In the material below, find the line that contains "Replace with" and the line that contains "- [Visuals](#visuals)", then write out exactly those two lines and everything between them.
_ _ _ _
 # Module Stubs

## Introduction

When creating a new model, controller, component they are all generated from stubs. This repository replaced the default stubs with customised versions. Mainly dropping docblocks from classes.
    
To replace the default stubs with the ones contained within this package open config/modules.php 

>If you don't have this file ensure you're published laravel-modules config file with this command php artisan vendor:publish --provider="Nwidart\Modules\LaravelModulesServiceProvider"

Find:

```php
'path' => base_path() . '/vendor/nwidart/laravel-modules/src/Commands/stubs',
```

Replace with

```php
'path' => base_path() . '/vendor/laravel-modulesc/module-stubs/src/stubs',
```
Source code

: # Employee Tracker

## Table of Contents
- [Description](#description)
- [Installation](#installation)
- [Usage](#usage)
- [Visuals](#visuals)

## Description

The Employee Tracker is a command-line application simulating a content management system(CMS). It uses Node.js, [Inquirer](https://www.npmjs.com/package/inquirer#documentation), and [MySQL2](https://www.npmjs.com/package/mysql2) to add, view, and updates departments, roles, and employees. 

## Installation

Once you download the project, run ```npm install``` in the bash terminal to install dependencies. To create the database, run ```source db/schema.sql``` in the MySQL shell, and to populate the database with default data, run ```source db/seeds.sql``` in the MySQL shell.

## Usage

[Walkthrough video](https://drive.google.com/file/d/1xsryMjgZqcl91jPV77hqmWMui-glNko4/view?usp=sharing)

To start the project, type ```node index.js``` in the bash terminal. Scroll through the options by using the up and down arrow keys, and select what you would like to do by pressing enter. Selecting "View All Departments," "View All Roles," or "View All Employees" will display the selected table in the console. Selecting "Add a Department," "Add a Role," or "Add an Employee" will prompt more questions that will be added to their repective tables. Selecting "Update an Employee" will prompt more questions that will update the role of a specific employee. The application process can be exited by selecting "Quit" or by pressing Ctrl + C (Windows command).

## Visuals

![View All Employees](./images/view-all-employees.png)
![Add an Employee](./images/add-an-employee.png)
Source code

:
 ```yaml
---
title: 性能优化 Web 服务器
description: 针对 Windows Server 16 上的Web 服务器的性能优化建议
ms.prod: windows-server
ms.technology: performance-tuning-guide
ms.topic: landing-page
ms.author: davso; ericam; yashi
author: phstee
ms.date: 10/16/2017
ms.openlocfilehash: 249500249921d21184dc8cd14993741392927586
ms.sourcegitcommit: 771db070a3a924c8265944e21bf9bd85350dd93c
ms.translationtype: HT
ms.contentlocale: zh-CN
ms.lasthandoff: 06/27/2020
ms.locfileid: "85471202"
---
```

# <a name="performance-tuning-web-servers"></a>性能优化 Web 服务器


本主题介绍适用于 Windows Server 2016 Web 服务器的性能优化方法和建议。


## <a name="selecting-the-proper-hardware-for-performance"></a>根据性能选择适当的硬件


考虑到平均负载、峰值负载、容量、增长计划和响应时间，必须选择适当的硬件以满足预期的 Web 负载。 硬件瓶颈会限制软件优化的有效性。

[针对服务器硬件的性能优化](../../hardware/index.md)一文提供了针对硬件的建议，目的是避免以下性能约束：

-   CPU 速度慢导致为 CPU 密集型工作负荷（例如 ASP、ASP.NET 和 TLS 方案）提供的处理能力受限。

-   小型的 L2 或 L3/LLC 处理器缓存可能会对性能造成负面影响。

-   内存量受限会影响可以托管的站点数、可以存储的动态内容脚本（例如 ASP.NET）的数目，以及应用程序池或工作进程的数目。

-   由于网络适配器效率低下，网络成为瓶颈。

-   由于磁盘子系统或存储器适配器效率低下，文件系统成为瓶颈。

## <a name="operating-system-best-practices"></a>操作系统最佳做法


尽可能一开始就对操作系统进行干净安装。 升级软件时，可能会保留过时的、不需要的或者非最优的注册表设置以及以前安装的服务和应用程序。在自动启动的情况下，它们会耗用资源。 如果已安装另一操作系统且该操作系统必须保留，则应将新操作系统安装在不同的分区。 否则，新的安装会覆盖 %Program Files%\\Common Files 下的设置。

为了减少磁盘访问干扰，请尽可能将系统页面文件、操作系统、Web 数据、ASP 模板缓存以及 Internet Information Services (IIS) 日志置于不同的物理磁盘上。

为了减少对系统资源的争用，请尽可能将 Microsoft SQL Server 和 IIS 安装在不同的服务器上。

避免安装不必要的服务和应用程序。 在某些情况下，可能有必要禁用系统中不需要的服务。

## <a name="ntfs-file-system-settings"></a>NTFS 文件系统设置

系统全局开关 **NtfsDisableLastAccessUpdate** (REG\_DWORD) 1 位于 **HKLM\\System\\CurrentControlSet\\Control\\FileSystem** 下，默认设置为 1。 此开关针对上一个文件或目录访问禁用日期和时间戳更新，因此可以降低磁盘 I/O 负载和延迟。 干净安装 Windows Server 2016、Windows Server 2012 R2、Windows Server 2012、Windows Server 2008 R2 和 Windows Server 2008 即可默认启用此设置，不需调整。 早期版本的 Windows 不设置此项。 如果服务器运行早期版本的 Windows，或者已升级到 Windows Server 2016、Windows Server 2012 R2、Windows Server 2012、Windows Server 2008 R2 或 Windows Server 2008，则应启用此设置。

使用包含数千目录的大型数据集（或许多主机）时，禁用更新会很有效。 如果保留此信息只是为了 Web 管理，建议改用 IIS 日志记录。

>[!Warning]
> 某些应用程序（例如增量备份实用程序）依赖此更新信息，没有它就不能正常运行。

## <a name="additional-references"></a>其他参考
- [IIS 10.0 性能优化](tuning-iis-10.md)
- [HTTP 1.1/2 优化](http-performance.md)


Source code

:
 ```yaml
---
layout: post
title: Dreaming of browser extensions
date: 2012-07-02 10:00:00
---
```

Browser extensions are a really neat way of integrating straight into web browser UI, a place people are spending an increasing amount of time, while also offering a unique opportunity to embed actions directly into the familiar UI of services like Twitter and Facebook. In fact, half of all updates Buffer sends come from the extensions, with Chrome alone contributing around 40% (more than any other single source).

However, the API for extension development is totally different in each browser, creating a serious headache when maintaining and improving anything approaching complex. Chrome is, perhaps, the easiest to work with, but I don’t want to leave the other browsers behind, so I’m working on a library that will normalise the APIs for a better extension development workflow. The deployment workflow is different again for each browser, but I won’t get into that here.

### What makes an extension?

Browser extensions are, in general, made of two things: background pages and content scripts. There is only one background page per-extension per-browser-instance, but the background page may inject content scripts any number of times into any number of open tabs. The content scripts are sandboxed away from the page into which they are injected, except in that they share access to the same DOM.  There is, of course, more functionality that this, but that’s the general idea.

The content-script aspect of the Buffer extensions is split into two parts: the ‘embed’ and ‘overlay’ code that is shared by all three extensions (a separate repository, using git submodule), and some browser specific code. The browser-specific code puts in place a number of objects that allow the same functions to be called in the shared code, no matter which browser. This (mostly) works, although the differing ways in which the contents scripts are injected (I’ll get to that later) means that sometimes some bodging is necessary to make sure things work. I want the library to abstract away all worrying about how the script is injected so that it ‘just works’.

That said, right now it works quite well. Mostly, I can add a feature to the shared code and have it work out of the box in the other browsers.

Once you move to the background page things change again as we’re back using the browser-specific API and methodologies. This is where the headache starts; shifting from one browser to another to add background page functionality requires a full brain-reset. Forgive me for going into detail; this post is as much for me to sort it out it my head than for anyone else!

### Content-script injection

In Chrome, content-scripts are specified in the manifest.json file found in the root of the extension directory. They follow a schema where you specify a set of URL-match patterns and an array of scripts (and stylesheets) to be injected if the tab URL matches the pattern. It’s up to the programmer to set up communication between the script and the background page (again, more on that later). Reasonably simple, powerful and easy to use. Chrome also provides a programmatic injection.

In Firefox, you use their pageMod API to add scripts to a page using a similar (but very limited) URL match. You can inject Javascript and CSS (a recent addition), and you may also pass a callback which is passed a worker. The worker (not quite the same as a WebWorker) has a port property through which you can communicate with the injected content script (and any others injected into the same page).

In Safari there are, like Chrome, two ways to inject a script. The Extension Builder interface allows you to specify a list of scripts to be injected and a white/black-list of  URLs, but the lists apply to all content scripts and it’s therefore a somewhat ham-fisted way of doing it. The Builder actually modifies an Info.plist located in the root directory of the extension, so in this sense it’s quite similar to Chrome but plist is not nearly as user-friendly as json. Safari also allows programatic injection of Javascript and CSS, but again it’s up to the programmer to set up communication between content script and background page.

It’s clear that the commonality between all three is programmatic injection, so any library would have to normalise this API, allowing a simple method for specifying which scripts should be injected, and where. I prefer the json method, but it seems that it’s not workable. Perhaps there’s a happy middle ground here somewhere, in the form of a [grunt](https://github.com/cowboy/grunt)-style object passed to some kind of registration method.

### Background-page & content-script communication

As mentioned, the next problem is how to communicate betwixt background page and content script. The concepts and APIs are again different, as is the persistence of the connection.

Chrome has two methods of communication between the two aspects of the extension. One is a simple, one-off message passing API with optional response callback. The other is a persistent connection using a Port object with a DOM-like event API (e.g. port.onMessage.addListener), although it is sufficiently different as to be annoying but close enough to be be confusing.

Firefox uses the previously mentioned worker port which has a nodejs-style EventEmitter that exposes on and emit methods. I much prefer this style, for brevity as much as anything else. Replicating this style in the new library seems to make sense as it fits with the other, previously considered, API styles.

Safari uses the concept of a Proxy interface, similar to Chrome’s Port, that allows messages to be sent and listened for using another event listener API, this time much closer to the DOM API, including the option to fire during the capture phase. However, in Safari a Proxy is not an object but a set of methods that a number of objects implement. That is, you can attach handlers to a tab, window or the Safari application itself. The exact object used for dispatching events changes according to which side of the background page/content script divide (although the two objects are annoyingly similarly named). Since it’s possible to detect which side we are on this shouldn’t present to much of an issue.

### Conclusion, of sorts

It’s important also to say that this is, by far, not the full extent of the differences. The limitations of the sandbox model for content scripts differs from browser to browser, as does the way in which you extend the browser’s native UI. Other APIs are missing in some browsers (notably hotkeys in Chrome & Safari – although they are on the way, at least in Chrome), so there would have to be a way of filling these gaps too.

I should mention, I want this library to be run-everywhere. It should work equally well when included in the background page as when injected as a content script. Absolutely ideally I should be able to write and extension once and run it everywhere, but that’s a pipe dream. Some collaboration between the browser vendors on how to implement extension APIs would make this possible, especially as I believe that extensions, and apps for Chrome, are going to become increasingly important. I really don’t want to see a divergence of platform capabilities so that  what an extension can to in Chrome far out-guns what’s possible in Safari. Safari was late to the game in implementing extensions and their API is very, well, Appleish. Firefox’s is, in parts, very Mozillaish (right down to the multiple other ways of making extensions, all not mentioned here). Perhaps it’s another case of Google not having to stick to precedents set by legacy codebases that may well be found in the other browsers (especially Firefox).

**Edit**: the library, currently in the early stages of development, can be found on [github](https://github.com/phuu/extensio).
_ _ _ _
Written solution »
Replace with

```php
'path' => base_path() . '/vendor/laravel-modulesc/module-stubs/src/stubs',
```
Source code

: # Employee Tracker

## Table of Contents
- [Description](#description)
- [Installation](#installation)
- [Usage](#usage)
- [Visuals](#visuals)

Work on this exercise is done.